The combination of intergovernmental service agreements and geographical distance allows for a lack of transparency, granting immigration detention centers considerable freedom in day-to-day operations. Details surrounding the treatment of people detained often surface due to abuse allegations. Irwin Detention Center has produced the most notorious cases of human rights abuses in Georgia.

In September 2020, a whistleblower employee and detained complainants at Irwin exposed abuses by the local obstetrician and gynecologist employed by La Salle Corrections Corporation, which ran the facility.[66] The complaints triggered an investigation in which the physician was found to have performed gynecological procedures on detained women without their consent. Allegations included unconsented fallopian tube removal and unwanted hysterectomies.[67] In May 2021, DHS terminated the detention contract with LaSalle and shuffled the people detained to either Stewart or Folkston Detention centers.[68]

Unfortunately, this is not the first occurrence of reported human rights abuses. Gracie Willis, a lawyer for the SPLC’s Southeast Immigrant Freedom Initiative (SIFI), a program that provides pro bono legal representation to detained immigrants, states that SIFI clients who have been detained routinely recount the horrid experiences they’ve suffered within these centers. Many people detained spend countless days in solitary confinement, which is illegal and causes psychological harm. Some are denied medications, medical attention or preventative care, and others face sexual and physical assault and harm at the hands of prison workers or medical staff. Willis shared that a complaint has been filed with the Office of the Inspector General and Office for Civil Rights & Civil Liberties against Stewart Detention Center on behalf of immigrants who have experienced sexual abuse while at the facility. However, without whistleblowers to corroborate the stories, these abuses will continue to go unpunished, and without justice for the victims.

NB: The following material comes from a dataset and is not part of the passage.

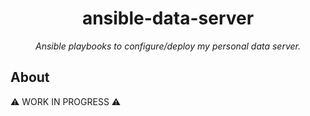 <h1 align="center">ansible-data-server</h1>

*<p align="center">Ansible playbooks to configure/deploy my personal data server.</p>*

## About

⚠️ WORK IN PROGRESS ⚠️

As detention abuses accelerate in Georgia and nationally, the anti-detention movement gains momentum, with state legislation introduced nationwide to ban private prisons from doing business in their state and prevent municipalities from entering or renewing intergovernmental service agreements.[69] This movement has successfully stopped immigration detention centers in Illinois, Maryland and California. However, as closures continue, SPLC’s Elliot Lepe describes the situation as “whack-a-mole,” meaning that when an immigration detention center closes, the people being detained are sent to another facility rather than released from custody. As the number of people detained continues to grow, Georgia and other southern states are willing to accommodate the government’s profit-driven detention system.[70]

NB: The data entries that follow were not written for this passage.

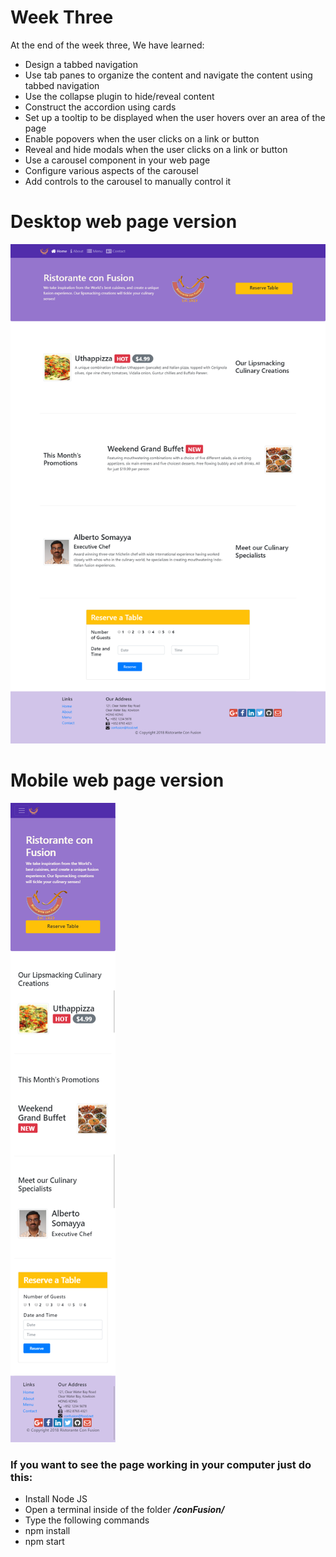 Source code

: # Week Three
At the end of the week three, We have learned:
- Design a tabbed navigation
- Use tab panes to organize the content and navigate the content using tabbed navigation
- Use the collapse plugin to hide/reveal content
- Construct the accordion using cards
- Set up a tooltip to be displayed when the user hovers over an area of the page
- Enable popovers when the user clicks on a link or button
- Reveal and hide modals when the user clicks on a link or button
- Use a carousel component in your web page
- Configure various aspects of the carousel
- Add controls to the carousel to manually control it

# Desktop web page version
![](Desktop-web-version.png)
# Mobile web page version
![](Mobile-web-version.png)

### If you want to see the page working in your computer just do this:
- Install Node JS
- Open a terminal inside of the folder ***/conFusion/***
- Type the following commands
- npm install
- npm start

In recent years, for-profit companies have been critical drivers of federal immigration detention policy. They have lobbied Congress for a 34,000 “guaranteed minimum” of immigration detention beds, with language appearing in federal appropriations bills securing an “at-least-as-high-as-this” funding figure that then allows a company to count on funding for a certain number of detained people in a facility.[71] These guaranteed bed minimums are a contractual agreement between private prison companies and local government operators that require a minimum number of beds to be  filled. The bed minimums guarantee a steady revenue stream for the operators to cover costs and regenerate profit. These agreements ensure that bodies fill these prisons regardless of policy changes.[72] In 2022, the Biden administration tried, and failed, to reduce the guaranteed minimum from 34,000 to 25,000.[73] People in detention already experience harsh conditions, and the practice of guaranteeing bed minimums continues to reduce people to only a number.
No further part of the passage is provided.